**PROBLEM DETAILS:** Count the lines below that contain the word "using" and give only that number.

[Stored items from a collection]

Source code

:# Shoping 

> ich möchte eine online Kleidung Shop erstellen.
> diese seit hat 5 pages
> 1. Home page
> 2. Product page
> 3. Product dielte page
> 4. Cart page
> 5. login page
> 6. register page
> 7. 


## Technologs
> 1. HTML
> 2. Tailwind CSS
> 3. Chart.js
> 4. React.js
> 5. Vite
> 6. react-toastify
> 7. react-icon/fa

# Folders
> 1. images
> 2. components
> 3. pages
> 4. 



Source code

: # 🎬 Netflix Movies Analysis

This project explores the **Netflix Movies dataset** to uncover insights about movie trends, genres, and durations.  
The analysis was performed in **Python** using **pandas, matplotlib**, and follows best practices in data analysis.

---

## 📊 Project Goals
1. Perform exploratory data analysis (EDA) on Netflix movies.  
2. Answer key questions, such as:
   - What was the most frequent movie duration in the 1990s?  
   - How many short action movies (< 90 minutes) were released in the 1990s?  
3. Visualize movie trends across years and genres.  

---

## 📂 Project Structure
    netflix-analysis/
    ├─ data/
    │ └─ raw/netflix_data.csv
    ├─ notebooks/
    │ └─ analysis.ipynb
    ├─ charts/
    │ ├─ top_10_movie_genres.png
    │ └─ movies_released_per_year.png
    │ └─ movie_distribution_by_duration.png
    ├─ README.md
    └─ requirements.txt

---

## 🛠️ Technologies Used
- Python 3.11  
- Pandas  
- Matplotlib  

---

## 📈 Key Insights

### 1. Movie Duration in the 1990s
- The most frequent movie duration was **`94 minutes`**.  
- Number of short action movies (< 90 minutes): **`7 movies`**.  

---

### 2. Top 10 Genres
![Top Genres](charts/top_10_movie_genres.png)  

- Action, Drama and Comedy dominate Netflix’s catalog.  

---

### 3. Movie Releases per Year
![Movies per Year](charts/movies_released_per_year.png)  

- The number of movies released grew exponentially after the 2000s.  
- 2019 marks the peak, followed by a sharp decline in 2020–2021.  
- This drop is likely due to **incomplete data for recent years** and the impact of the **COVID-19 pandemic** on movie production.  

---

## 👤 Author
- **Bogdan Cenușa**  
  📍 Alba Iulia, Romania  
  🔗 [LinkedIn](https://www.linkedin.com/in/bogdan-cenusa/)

==

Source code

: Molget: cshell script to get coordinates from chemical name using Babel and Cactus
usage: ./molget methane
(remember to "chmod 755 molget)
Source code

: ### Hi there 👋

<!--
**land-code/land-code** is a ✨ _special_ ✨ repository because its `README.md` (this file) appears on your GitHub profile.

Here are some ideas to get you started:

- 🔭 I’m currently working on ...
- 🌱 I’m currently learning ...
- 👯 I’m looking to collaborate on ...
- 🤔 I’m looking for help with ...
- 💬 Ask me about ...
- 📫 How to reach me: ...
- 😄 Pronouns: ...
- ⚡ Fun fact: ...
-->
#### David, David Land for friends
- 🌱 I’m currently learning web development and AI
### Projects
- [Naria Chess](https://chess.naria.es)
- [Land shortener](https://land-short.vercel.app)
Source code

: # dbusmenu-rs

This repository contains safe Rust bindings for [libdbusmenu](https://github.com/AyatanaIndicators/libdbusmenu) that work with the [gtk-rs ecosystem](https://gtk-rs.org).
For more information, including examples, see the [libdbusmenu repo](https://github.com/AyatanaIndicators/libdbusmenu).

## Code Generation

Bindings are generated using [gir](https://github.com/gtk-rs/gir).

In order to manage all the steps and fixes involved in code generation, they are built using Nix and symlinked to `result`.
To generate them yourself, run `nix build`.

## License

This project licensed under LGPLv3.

**RESPONSE AREA:** 4